-- Records to use follows --
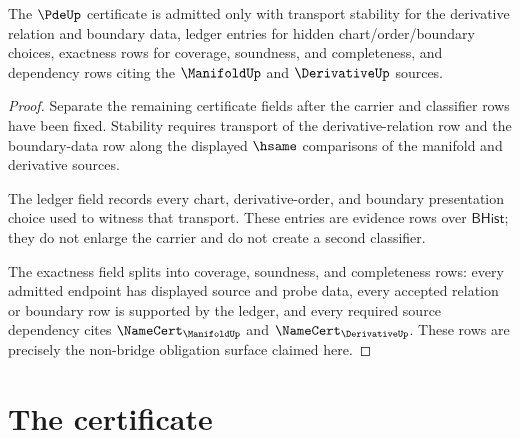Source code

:\begin{theorem}
\label{thm:pde-stability-ledger-exactness-obligation}
The $\PdeUp$ certificate is admitted only with transport stability for the
derivative relation and boundary data, ledger entries for hidden
chart/order/boundary choices, exactness rows for coverage, soundness, and
completeness, and dependency rows citing the $\ManifoldUp$ and
$\DerivativeUp$ sources.
\end{theorem}
\begin{proof}
Separate the remaining certificate fields after the carrier and classifier
rows have been fixed. Stability requires transport of the derivative-relation
row and the boundary-data row along the displayed $\hsame$ comparisons of the
manifold and derivative sources.

The ledger field records every chart, derivative-order, and boundary
presentation choice used to witness that transport. These entries are
evidence rows over $\mathsf{BHist}$; they do not enlarge the carrier and do
not create a second classifier.

The exactness field splits into coverage, soundness, and completeness rows:
every admitted endpoint has displayed source and probe data, every accepted
relation or boundary row is supported by the ledger, and every required
source dependency cites $\NameCert_{\ManifoldUp}$ and
$\NameCert_{\DerivativeUp}$. These rows are precisely the non-bridge
obligation surface claimed here.
\end{proof}

\section{The certificate}
\label{sec:pde-certificate}

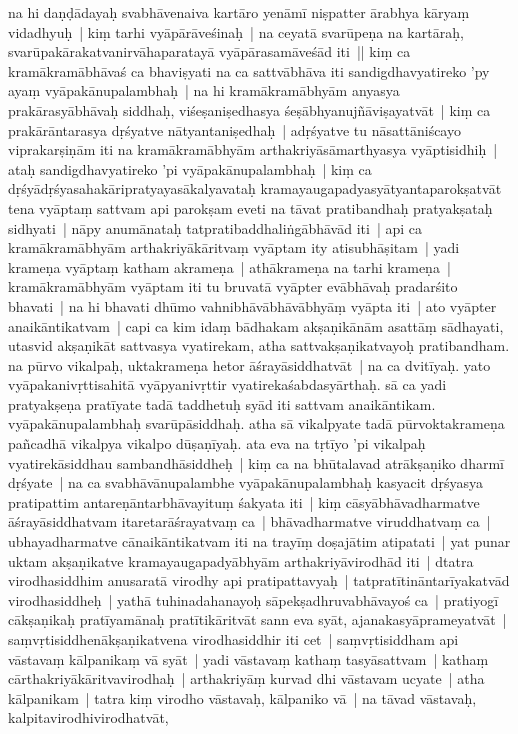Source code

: \documentclass[article,12pt,a4paper]{memoir}%
\begin{document}
na hi daṇḍādayaḥ svabhāvenaiva kartāro yenāmī niṣpatter ārabhya kāryaṃ vidadhyuḥ | kiṃ tarhi vyāpārāveśinaḥ | na ceyatā svarūpeṇa na kartāraḥ, svarūpakārakatvanirvāhaparatayā vyāpārasamāveśād iti || \label{thakur75-86.17} kiṃ ca kramākramābhāvaś ca bhaviṣyati na ca sattvābhāva iti sandigdhavyatireko 'py ayaṃ vyāpakānupalambhaḥ | na hi kramākramābhyām anyasya prakārasyābhāvaḥ siddhaḥ, viśeṣaniṣedhasya śeṣābhyanujñāviṣayatvāt | \label{thakur75-86.20} kiṃ ca prakārāntarasya dṛśyatve nātyantaniṣedhaḥ | adṛśyatve tu nāsattāniścayo viprakarṣiṇām iti na kramākramābhyām arthakriyāsāmarthyasya vyāptisidhiḥ | ataḥ sandigdhavyatireko 'pi vyāpakānupalambhaḥ | \label{thakur75-86.23} kiṃ ca dṛśyādṛśyasahakāripratyayasākalyavataḥ kramayaugapadyasyātyantaparokṣatvāt tena vyāptaṃ sattvam api parokṣam eveti na tāvat pratibandhaḥ pratyakṣataḥ sidhyati | nāpy anumānataḥ tatpratibaddhaliṅgābhāvād iti | \label{thakur75-86.26} api ca kramākramābhyām arthakriyākāritvaṃ vyāptam ity atisubhāṣitam | yadi krameṇa vyāptaṃ katham akrameṇa | athākrameṇa na tarhi krameṇa | kramākramābhyām vyāptam iti tu bruvatā vyāpter evābhāvaḥ pradarśito bhavati | na hi bhavati dhūmo vahnibhāvābhāvābhyāṃ vyāpta iti | ato vyāpter anaikāntikatvam | \label{thakur75-86.30} capi ca kim idaṃ bādhakam akṣaṇikānām asattāṃ sādhayati, utasvid akṣaṇikāt sattvasya vyatirekam, atha sattvakṣaṇikatvayoḥ pratibandham. \label{thakur75-86.31} na pūrvo vikalpaḥ, uktakrameṇa hetor āśrayāsiddhatvāt | \label{thakur75-87.1} na ca dvitīyaḥ. yato vyāpakanivṛttisahitā vyāpyanivṛttir vyatirekaśabdasyārthaḥ. sā ca yadi pratyakṣeṇa pratīyate tadā taddhetuḥ syād iti sattvam anaikāntikam. vyāpakānupalambhaḥ svarūpāsiddhaḥ. atha sā vikalpyate tadā pūrvoktakrameṇa pañcadhā vikalpya vikalpo dūṣaṇīyaḥ. \label{thakur75-87.4} ata eva na tṛtīyo 'pi vikalpaḥ vyatirekāsiddhau sambandhāsiddheḥ | \label{thakur75-87.6} kiṃ ca na bhūtalavad atrākṣaṇiko dharmī dṛśyate | na ca svabhāvānupalambhe vyāpakānupalambhaḥ kasyacit dṛśyasya pratipattim antareṇāntarbhāvayituṃ śakyata iti | \label{thakur75-87.9} kiṃ cāsyābhāvadharmatve āśrayāsiddhatvam itaretarāśrayatvaṃ ca | bhāvadharmatve viruddhatvaṃ ca | ubhayadharmatve cānaikāntikatvam iti na trayīṃ doṣajātim atipatati | \label{thakur75-87.11} yat punar uktam akṣaṇikatve kramayaugapadyābhyām arthakriyāvirodhād iti | dtatra virodhasiddhim anusaratā virodhy api pratipattavyaḥ | tatpratītināntarīyakatvād virodhasiddheḥ | yathā tuhinadahanayoḥ sāpekṣadhruvabhāvayoś ca | \label{thakur75-87.13} pratiyogī cākṣaṇikaḥ pratīyamānaḥ pratītikāritvāt sann eva syāt, ajanakasyāprameyatvāt | \label{thakur75-87.15} saṃvṛtisiddhenākṣaṇikatvena virodhasiddhir iti cet | saṃvṛtisiddham api vāstavaṃ kālpanikaṃ vā syāt | \label{thakur75-87.17} yadi vāstavaṃ kathaṃ tasyāsattvam | kathaṃ cārthakriyākāritvavirodhaḥ | arthakriyāṃ kurvad dhi vāstavam ucyate | \label{thakur75-87.19} atha kālpanikam | tatra kiṃ virodho vāstavaḥ, kālpaniko vā | na tāvad vāstavaḥ, kalpitavirodhivirodhatvāt, 
\end{document}
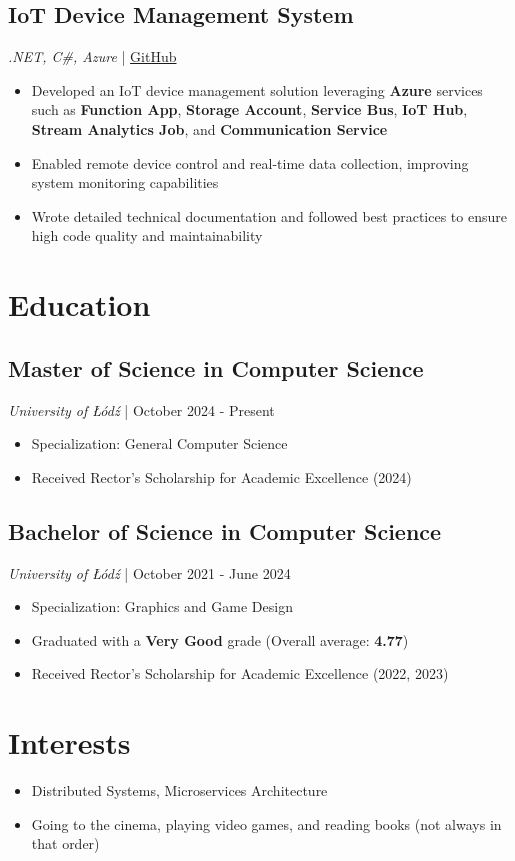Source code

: \documentclass[a4paper,10pt]{article}
\begin{document}
\subsection{IoT Device Management System}
\textit{.NET, C\#, Azure} | \href{https://github.com/ZDSDD/IoT_OpcAgent}{GitHub}

\begin{itemize}[leftmargin=0.5cm, itemsep=4pt, nosep]
    \item Developed an IoT device management solution leveraging \textbf{Azure} services such as \textbf{Function App}, \textbf{Storage Account}, \textbf{Service Bus}, \textbf{IoT Hub}, \textbf{Stream Analytics Job}, and \textbf{Communication Service}
    \item Enabled remote device control and real-time data collection, improving system monitoring capabilities
    \item Wrote detailed technical documentation and followed best practices to ensure high code quality and maintainability
\end{itemize}


\section{Education}

\subsection{Master of Science in Computer Science}
\textit{University of Łódź} | October 2024 - Present
\begin{itemize}[leftmargin=0.5cm, nosep]
    \item Specialization: General Computer Science
    \item Received Rector's Scholarship for Academic Excellence (2024)
\end{itemize}

\subsection{Bachelor of Science in Computer Science}
\textit{University of Łódź} | October 2021 - June 2024
\begin{itemize}[leftmargin=0.5cm, nosep]
    \item Specialization: Graphics and Game Design
    \item Graduated with a \textbf{Very Good} grade (Overall average: \textbf{4.77})
    \item Received Rector's Scholarship for Academic Excellence (2022, 2023)
\end{itemize}

\section{Interests}
\begin{itemize}[leftmargin=0.5cm, nosep]
    \item Distributed Systems, Microservices Architecture
    \item Going to the cinema, playing video games, and reading books (not always in that order)
\end{itemize}
\end{document}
-- Records to use concluded --
Without carrying over any pictures, retype the records above exactly.

> Exercise answer:
Source code

:\begin{theorem}
\label{thm:pde-stability-ledger-exactness-obligation}
The $\PdeUp$ certificate is admitted only with transport stability for the
derivative relation and boundary data, ledger entries for hidden
chart/order/boundary choices, exactness rows for coverage, soundness, and
completeness, and dependency rows citing the $\ManifoldUp$ and
$\DerivativeUp$ sources.
\end{theorem}
\begin{proof}
Separate the remaining certificate fields after the carrier and classifier
rows have been fixed. Stability requires transport of the derivative-relation
row and the boundary-data row along the displayed $\hsame$ comparisons of the
manifold and derivative sources.

The ledger field records every chart, derivative-order, and boundary
presentation choice used to witness that transport. These entries are
evidence rows over $\mathsf{BHist}$; they do not enlarge the carrier and do
not create a second classifier.

The exactness field splits into coverage, soundness, and completeness rows:
every admitted endpoint has displayed source and probe data, every accepted
relation or boundary row is supported by the ledger, and every required
source dependency cites $\NameCert_{\ManifoldUp}$ and
$\NameCert_{\DerivativeUp}$. These rows are precisely the non-bridge
obligation surface claimed here.
\end{proof}

\section{The certificate}
\label{sec:pde-certificate}

Source code

: \documentclass[article,12pt,a4paper]{memoir}%
\begin{document}
na hi daṇḍādayaḥ svabhāvenaiva kartāro yenāmī niṣpatter ārabhya kāryaṃ vidadhyuḥ | kiṃ tarhi vyāpārāveśinaḥ | na ceyatā svarūpeṇa na kartāraḥ, svarūpakārakatvanirvāhaparatayā vyāpārasamāveśād iti || \label{thakur75-86.17} kiṃ ca kramākramābhāvaś ca bhaviṣyati na ca sattvābhāva iti sandigdhavyatireko 'py ayaṃ vyāpakānupalambhaḥ | na hi kramākramābhyām anyasya prakārasyābhāvaḥ siddhaḥ, viśeṣaniṣedhasya śeṣābhyanujñāviṣayatvāt | \label{thakur75-86.20} kiṃ ca prakārāntarasya dṛśyatve nātyantaniṣedhaḥ | adṛśyatve tu nāsattāniścayo viprakarṣiṇām iti na kramākramābhyām arthakriyāsāmarthyasya vyāptisidhiḥ | ataḥ sandigdhavyatireko 'pi vyāpakānupalambhaḥ | \label{thakur75-86.23} kiṃ ca dṛśyādṛśyasahakāripratyayasākalyavataḥ kramayaugapadyasyātyantaparokṣatvāt tena vyāptaṃ sattvam api parokṣam eveti na tāvat pratibandhaḥ pratyakṣataḥ sidhyati | nāpy anumānataḥ tatpratibaddhaliṅgābhāvād iti | \label{thakur75-86.26} api ca kramākramābhyām arthakriyākāritvaṃ vyāptam ity atisubhāṣitam | yadi krameṇa vyāptaṃ katham akrameṇa | athākrameṇa na tarhi krameṇa | kramākramābhyām vyāptam iti tu bruvatā vyāpter evābhāvaḥ pradarśito bhavati | na hi bhavati dhūmo vahnibhāvābhāvābhyāṃ vyāpta iti | ato vyāpter anaikāntikatvam | \label{thakur75-86.30} capi ca kim idaṃ bādhakam akṣaṇikānām asattāṃ sādhayati, utasvid akṣaṇikāt sattvasya vyatirekam, atha sattvakṣaṇikatvayoḥ pratibandham. \label{thakur75-86.31} na pūrvo vikalpaḥ, uktakrameṇa hetor āśrayāsiddhatvāt | \label{thakur75-87.1} na ca dvitīyaḥ. yato vyāpakanivṛttisahitā vyāpyanivṛttir vyatirekaśabdasyārthaḥ. sā ca yadi pratyakṣeṇa pratīyate tadā taddhetuḥ syād iti sattvam anaikāntikam. vyāpakānupalambhaḥ svarūpāsiddhaḥ. atha sā vikalpyate tadā pūrvoktakrameṇa pañcadhā vikalpya vikalpo dūṣaṇīyaḥ. \label{thakur75-87.4} ata eva na tṛtīyo 'pi vikalpaḥ vyatirekāsiddhau sambandhāsiddheḥ | \label{thakur75-87.6} kiṃ ca na bhūtalavad atrākṣaṇiko dharmī dṛśyate | na ca svabhāvānupalambhe vyāpakānupalambhaḥ kasyacit dṛśyasya pratipattim antareṇāntarbhāvayituṃ śakyata iti | \label{thakur75-87.9} kiṃ cāsyābhāvadharmatve āśrayāsiddhatvam itaretarāśrayatvaṃ ca | bhāvadharmatve viruddhatvaṃ ca | ubhayadharmatve cānaikāntikatvam iti na trayīṃ doṣajātim atipatati | \label{thakur75-87.11} yat punar uktam akṣaṇikatve kramayaugapadyābhyām arthakriyāvirodhād iti | dtatra virodhasiddhim anusaratā virodhy api pratipattavyaḥ | tatpratītināntarīyakatvād virodhasiddheḥ | yathā tuhinadahanayoḥ sāpekṣadhruvabhāvayoś ca | \label{thakur75-87.13} pratiyogī cākṣaṇikaḥ pratīyamānaḥ pratītikāritvāt sann eva syāt, ajanakasyāprameyatvāt | \label{thakur75-87.15} saṃvṛtisiddhenākṣaṇikatvena virodhasiddhir iti cet | saṃvṛtisiddham api vāstavaṃ kālpanikaṃ vā syāt | \label{thakur75-87.17} yadi vāstavaṃ kathaṃ tasyāsattvam | kathaṃ cārthakriyākāritvavirodhaḥ | arthakriyāṃ kurvad dhi vāstavam ucyate | \label{thakur75-87.19} atha kālpanikam | tatra kiṃ virodho vāstavaḥ, kālpaniko vā | na tāvad vāstavaḥ, kalpitavirodhivirodhatvāt, 
\end{document}
Source code

: \documentclass[a4paper,10pt]{article}
\begin{document}
\subsection{IoT Device Management System}
\textit{.NET, C\#, Azure} | \href{https://github.com/ZDSDD/IoT_OpcAgent}{GitHub}

\begin{itemize}[leftmargin=0.5cm, itemsep=4pt, nosep]
    \item Developed an IoT device management solution leveraging \textbf{Azure} services such as \textbf{Function App}, \textbf{Storage Account}, \textbf{Service Bus}, \textbf{IoT Hub}, \textbf{Stream Analytics Job}, and \textbf{Communication Service}
    \item Enabled remote device control and real-time data collection, improving system monitoring capabilities
    \item Wrote detailed technical documentation and followed best practices to ensure high code quality and maintainability
\end{itemize}


\section{Education}

\subsection{Master of Science in Computer Science}
\textit{University of Łódź} | October 2024 - Present
\begin{itemize}[leftmargin=0.5cm, nosep]
    \item Specialization: General Computer Science
    \item Received Rector's Scholarship for Academic Excellence (2024)
\end{itemize}

\subsection{Bachelor of Science in Computer Science}
\textit{University of Łódź} | October 2021 - June 2024
\begin{itemize}[leftmargin=0.5cm, nosep]
    \item Specialization: Graphics and Game Design
    \item Graduated with a \textbf{Very Good} grade (Overall average: \textbf{4.77})
    \item Received Rector's Scholarship for Academic Excellence (2022, 2023)
\end{itemize}

\section{Interests}
\begin{itemize}[leftmargin=0.5cm, nosep]
    \item Distributed Systems, Microservices Architecture
    \item Going to the cinema, playing video games, and reading books (not always in that order)
\end{itemize}
\end{document}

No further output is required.